#### [EXERCISE]
Your response should consist solely of the records, written out exactly.

#### [SOURCE MATERIAL]
────────────────────────────────────────

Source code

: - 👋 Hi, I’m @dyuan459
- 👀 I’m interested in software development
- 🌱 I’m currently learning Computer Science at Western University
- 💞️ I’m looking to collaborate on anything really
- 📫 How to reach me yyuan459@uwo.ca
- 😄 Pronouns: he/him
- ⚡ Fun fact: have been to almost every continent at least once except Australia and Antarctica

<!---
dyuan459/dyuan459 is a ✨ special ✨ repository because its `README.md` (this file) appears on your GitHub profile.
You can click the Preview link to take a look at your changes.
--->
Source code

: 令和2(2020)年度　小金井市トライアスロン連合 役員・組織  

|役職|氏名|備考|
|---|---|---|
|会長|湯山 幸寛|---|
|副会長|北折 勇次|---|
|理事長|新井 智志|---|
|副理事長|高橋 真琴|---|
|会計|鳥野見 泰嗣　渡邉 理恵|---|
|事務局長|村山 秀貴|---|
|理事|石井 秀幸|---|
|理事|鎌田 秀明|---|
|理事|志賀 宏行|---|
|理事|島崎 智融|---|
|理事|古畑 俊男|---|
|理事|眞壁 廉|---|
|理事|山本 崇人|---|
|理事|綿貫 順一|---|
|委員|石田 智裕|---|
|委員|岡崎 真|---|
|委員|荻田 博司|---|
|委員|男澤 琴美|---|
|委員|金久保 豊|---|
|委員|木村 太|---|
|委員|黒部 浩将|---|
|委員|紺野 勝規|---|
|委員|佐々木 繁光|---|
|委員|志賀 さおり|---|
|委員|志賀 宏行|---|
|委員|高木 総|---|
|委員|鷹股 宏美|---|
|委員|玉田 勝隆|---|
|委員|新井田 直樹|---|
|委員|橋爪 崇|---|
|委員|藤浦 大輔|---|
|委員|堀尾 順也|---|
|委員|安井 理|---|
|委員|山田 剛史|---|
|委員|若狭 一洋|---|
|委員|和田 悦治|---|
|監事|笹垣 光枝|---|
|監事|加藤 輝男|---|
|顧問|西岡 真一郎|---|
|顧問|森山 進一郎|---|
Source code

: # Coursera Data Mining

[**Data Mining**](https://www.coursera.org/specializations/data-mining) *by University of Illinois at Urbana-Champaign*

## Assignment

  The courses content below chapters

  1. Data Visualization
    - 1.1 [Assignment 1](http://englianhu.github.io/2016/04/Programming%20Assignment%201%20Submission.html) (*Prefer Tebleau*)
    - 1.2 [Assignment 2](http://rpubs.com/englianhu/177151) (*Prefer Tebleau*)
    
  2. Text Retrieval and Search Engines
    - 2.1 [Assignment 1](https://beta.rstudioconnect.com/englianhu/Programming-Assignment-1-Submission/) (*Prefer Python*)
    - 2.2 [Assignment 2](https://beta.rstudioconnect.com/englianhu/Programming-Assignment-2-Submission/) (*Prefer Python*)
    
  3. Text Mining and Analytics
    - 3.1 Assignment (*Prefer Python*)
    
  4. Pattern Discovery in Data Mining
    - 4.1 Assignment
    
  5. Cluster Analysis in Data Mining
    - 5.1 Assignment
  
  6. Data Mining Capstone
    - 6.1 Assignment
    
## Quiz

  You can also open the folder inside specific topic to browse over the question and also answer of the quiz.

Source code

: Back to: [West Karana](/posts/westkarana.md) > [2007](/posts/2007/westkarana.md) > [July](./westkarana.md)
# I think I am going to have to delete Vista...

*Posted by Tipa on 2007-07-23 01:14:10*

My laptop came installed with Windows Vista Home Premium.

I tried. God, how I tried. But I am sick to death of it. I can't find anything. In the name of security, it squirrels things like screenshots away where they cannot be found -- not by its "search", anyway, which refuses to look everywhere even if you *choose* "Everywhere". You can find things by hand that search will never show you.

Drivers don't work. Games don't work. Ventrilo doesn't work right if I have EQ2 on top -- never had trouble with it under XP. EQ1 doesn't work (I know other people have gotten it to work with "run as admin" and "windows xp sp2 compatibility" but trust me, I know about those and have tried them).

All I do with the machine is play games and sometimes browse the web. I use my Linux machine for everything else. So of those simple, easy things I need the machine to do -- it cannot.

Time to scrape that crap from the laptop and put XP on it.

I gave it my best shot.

────────────────────────────────────────

#### [ANSWER FOR THE TASK]
Source code

: - 👋 Hi, I’m @dyuan459
- 👀 I’m interested in software development
- 🌱 I’m currently learning Computer Science at Western University
- 💞️ I’m looking to collaborate on anything really
- 📫 How to reach me yyuan459@uwo.ca
- 😄 Pronouns: he/him
- ⚡ Fun fact: have been to almost every continent at least once except Australia and Antarctica

<!---
dyuan459/dyuan459 is a ✨ special ✨ repository because its `README.md` (this file) appears on your GitHub profile.
You can click the Preview link to take a look at your changes.
--->
Source code

: 令和2(2020)年度　小金井市トライアスロン連合 役員・組織  

|役職|氏名|備考|
|---|---|---|
|会長|湯山 幸寛|---|
|副会長|北折 勇次|---|
|理事長|新井 智志|---|
|副理事長|高橋 真琴|---|
|会計|鳥野見 泰嗣　渡邉 理恵|---|
|事務局長|村山 秀貴|---|
|理事|石井 秀幸|---|
|理事|鎌田 秀明|---|
|理事|志賀 宏行|---|
|理事|島崎 智融|---|
|理事|古畑 俊男|---|
|理事|眞壁 廉|---|
|理事|山本 崇人|---|
|理事|綿貫 順一|---|
|委員|石田 智裕|---|
|委員|岡崎 真|---|
|委員|荻田 博司|---|
|委員|男澤 琴美|---|
|委員|金久保 豊|---|
|委員|木村 太|---|
|委員|黒部 浩将|---|
|委員|紺野 勝規|---|
|委員|佐々木 繁光|---|
|委員|志賀 さおり|---|
|委員|志賀 宏行|---|
|委員|高木 総|---|
|委員|鷹股 宏美|---|
|委員|玉田 勝隆|---|
|委員|新井田 直樹|---|
|委員|橋爪 崇|---|
|委員|藤浦 大輔|---|
|委員|堀尾 順也|---|
|委員|安井 理|---|
|委員|山田 剛史|---|
|委員|若狭 一洋|---|
|委員|和田 悦治|---|
|監事|笹垣 光枝|---|
|監事|加藤 輝男|---|
|顧問|西岡 真一郎|---|
|顧問|森山 進一郎|---|
Source code

: # Coursera Data Mining

[**Data Mining**](https://www.coursera.org/specializations/data-mining) *by University of Illinois at Urbana-Champaign*

## Assignment

  The courses content below chapters

  1. Data Visualization
    - 1.1 [Assignment 1](http://englianhu.github.io/2016/04/Programming%20Assignment%201%20Submission.html) (*Prefer Tebleau*)
    - 1.2 [Assignment 2](http://rpubs.com/englianhu/177151) (*Prefer Tebleau*)
    
  2. Text Retrieval and Search Engines
    - 2.1 [Assignment 1](https://beta.rstudioconnect.com/englianhu/Programming-Assignment-1-Submission/) (*Prefer Python*)
    - 2.2 [Assignment 2](https://beta.rstudioconnect.com/englianhu/Programming-Assignment-2-Submission/) (*Prefer Python*)
    
  3. Text Mining and Analytics
    - 3.1 Assignment (*Prefer Python*)
    
  4. Pattern Discovery in Data Mining
    - 4.1 Assignment
    
  5. Cluster Analysis in Data Mining
    - 5.1 Assignment
  
  6. Data Mining Capstone
    - 6.1 Assignment
    
## Quiz

  You can also open the folder inside specific topic to browse over the question and also answer of the quiz.

Source code

: Back to: [West Karana](/posts/westkarana.md) > [2007](/posts/2007/westkarana.md) > [July](./westkarana.md)
# I think I am going to have to delete Vista...

*Posted by Tipa on 2007-07-23 01:14:10*

My laptop came installed with Windows Vista Home Premium.

I tried. God, how I tried. But I am sick to death of it. I can't find anything. In the name of security, it squirrels things like screenshots away where they cannot be found -- not by its "search", anyway, which refuses to look everywhere even if you *choose* "Everywhere". You can find things by hand that search will never show you.

Drivers don't work. Games don't work. Ventrilo doesn't work right if I have EQ2 on top -- never had trouble with it under XP. EQ1 doesn't work (I know other people have gotten it to work with "run as admin" and "windows xp sp2 compatibility" but trust me, I know about those and have tried them).

All I do with the machine is play games and sometimes browse the web. I use my Linux machine for everything else. So of those simple, easy things I need the machine to do -- it cannot.

Time to scrape that crap from the laptop and put XP on it.

I gave it my best shot.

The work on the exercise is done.